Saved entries
+--

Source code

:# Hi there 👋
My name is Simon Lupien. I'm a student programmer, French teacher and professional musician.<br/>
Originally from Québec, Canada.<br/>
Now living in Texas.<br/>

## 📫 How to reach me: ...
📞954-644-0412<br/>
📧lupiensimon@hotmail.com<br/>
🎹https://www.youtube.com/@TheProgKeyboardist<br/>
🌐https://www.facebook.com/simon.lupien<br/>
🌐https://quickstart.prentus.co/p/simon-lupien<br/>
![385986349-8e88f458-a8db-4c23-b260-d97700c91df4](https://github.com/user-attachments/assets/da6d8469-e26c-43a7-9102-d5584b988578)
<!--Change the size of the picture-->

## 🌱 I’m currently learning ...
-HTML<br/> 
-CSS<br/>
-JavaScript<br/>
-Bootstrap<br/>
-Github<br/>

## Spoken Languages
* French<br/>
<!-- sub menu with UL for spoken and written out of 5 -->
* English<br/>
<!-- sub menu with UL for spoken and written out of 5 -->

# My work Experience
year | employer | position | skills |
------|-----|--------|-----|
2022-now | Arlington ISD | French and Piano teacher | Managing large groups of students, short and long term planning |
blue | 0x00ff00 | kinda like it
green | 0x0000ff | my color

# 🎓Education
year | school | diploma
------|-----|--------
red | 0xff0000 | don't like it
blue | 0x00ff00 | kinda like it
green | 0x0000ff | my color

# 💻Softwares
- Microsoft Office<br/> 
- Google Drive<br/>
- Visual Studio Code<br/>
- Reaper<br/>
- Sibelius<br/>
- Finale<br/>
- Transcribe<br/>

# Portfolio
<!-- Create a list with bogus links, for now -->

+--

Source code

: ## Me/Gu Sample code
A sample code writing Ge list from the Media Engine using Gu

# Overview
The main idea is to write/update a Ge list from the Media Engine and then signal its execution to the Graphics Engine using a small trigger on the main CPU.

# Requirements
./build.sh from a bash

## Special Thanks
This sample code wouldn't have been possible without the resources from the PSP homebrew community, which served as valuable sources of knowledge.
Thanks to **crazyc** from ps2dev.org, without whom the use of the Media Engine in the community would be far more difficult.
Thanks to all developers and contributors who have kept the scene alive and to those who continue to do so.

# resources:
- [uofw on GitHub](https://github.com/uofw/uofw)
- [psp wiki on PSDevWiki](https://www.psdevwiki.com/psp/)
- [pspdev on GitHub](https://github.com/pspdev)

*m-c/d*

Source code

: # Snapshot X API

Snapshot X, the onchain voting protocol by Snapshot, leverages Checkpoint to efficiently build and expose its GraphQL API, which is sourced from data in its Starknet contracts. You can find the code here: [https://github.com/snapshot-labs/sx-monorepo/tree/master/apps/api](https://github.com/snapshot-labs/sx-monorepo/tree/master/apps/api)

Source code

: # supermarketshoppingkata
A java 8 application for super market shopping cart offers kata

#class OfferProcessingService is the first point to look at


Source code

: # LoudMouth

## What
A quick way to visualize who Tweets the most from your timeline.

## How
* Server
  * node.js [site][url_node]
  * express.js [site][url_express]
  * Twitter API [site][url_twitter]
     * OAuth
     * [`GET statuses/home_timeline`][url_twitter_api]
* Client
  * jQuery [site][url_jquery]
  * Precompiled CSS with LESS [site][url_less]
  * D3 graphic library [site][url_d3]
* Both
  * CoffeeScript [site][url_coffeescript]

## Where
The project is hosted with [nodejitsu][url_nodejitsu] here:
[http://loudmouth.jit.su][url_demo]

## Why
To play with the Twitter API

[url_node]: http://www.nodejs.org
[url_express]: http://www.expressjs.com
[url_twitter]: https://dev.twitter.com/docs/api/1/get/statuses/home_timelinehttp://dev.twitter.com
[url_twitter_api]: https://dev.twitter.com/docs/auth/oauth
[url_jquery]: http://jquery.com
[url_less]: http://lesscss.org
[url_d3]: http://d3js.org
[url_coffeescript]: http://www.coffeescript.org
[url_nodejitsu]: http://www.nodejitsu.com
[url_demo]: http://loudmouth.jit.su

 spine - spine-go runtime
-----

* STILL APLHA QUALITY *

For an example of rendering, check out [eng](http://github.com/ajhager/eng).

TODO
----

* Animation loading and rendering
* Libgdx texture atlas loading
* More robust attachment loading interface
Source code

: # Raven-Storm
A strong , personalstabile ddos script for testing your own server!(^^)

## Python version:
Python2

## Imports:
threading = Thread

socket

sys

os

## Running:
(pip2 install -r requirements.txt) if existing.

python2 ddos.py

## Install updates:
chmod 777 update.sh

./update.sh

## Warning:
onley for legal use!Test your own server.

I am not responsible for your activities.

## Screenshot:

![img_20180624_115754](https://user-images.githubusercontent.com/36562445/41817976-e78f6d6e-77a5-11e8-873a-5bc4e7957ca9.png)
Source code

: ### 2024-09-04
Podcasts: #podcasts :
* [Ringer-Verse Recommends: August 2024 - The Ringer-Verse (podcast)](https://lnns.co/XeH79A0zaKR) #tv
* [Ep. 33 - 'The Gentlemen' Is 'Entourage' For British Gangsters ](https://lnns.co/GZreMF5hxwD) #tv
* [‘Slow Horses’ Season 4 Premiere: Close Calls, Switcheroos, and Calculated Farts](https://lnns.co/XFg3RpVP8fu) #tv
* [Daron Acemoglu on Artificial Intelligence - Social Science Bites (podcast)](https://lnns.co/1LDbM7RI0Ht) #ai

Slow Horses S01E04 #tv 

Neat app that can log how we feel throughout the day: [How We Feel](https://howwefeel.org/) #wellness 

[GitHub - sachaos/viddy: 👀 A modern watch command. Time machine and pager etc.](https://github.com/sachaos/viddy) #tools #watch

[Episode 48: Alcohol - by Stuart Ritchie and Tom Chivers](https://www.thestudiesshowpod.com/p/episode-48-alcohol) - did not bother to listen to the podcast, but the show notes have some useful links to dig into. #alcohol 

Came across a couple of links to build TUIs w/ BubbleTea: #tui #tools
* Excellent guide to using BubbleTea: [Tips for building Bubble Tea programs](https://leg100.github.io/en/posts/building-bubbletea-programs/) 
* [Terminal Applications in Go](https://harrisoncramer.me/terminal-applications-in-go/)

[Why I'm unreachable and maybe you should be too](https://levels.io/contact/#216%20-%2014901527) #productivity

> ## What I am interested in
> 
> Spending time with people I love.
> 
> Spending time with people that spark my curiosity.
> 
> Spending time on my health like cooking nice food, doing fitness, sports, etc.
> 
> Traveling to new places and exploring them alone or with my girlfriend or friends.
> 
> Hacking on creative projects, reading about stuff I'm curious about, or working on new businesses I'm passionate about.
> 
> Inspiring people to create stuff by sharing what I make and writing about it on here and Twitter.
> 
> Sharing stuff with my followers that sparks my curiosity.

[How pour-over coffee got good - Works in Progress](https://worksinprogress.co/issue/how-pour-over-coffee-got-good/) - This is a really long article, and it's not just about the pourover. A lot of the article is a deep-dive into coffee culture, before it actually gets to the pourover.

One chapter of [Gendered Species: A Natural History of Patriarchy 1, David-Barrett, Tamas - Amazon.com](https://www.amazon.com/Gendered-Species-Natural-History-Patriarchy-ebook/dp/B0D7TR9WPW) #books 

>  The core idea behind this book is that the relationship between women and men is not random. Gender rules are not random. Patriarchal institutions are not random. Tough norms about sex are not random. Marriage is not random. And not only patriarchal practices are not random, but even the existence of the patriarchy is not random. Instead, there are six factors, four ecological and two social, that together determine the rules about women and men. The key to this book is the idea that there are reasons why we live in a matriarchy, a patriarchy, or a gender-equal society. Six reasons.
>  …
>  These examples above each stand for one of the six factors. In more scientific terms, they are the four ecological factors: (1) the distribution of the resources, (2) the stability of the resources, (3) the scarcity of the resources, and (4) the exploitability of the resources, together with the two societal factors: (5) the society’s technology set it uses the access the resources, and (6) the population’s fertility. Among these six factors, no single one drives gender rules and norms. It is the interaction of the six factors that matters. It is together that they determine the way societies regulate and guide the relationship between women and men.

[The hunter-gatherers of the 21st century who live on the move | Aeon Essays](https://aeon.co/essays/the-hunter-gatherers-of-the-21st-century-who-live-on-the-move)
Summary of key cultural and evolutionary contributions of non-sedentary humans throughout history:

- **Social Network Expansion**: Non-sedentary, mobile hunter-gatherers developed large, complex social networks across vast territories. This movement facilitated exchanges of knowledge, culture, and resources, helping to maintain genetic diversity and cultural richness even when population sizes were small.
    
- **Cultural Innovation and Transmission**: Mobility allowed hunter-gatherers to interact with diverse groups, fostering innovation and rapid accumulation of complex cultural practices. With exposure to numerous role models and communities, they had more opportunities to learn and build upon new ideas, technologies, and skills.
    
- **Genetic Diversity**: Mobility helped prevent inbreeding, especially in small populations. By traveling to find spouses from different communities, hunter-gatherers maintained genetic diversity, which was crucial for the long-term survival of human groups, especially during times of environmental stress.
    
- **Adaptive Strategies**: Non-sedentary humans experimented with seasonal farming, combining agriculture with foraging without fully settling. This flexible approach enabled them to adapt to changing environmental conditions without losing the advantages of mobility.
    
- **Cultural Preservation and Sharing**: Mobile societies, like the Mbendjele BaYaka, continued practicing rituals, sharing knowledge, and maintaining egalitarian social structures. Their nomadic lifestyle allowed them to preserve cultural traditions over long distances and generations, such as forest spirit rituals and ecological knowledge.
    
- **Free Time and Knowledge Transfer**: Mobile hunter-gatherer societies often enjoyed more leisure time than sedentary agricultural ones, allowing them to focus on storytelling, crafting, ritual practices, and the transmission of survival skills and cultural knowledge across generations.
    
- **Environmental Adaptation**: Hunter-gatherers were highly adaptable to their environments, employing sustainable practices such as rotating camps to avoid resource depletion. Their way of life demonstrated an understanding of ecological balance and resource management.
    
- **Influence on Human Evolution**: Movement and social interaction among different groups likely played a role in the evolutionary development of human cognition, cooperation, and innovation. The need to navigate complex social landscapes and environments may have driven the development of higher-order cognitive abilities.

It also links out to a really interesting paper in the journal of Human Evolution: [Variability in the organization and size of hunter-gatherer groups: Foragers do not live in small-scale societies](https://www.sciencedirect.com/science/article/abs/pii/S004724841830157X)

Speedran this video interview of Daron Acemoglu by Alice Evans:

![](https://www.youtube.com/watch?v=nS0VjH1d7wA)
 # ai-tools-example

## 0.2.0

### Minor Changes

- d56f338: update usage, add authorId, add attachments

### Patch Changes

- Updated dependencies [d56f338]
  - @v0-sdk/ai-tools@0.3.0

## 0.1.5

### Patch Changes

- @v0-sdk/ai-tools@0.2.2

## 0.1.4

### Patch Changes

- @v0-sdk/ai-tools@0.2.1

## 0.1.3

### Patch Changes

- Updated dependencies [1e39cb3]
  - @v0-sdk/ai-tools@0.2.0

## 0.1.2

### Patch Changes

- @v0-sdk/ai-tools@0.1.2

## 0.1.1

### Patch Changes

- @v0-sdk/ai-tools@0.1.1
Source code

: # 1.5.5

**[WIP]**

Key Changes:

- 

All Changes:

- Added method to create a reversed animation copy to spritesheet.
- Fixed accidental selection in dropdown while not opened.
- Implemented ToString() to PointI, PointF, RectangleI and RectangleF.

+--

EXERCISE REQUIREMENTS - Using the entries shown above, reproduce verbatim the lines from the line bearing "am interested in" to the line bearing "One chapter of", inclusive.

RESULT OF THE EXERCISE -
> ## What I am interested in
> 
> Spending time with people I love.
> 
> Spending time with people that spark my curiosity.
> 
> Spending time on my health like cooking nice food, doing fitness, sports, etc.
> 
> Traveling to new places and exploring them alone or with my girlfriend or friends.
> 
> Hacking on creative projects, reading about stuff I'm curious about, or working on new businesses I'm passionate about.
> 
> Inspiring people to create stuff by sharing what I make and writing about it on here and Twitter.
> 
> Sharing stuff with my followers that sparks my curiosity.

[How pour-over coffee got good - Works in Progress](https://worksinprogress.co/issue/how-pour-over-coffee-got-good/) - This is a really long article, and it's not just about the pourover. A lot of the article is a deep-dive into coffee culture, before it actually gets to the pourover.

One chapter of [Gendered Species: A Natural History of Patriarchy 1, David-Barrett, Tamas - Amazon.com](https://www.amazon.com/Gendered-Species-Natural-History-Patriarchy-ebook/dp/B0D7TR9WPW) #books 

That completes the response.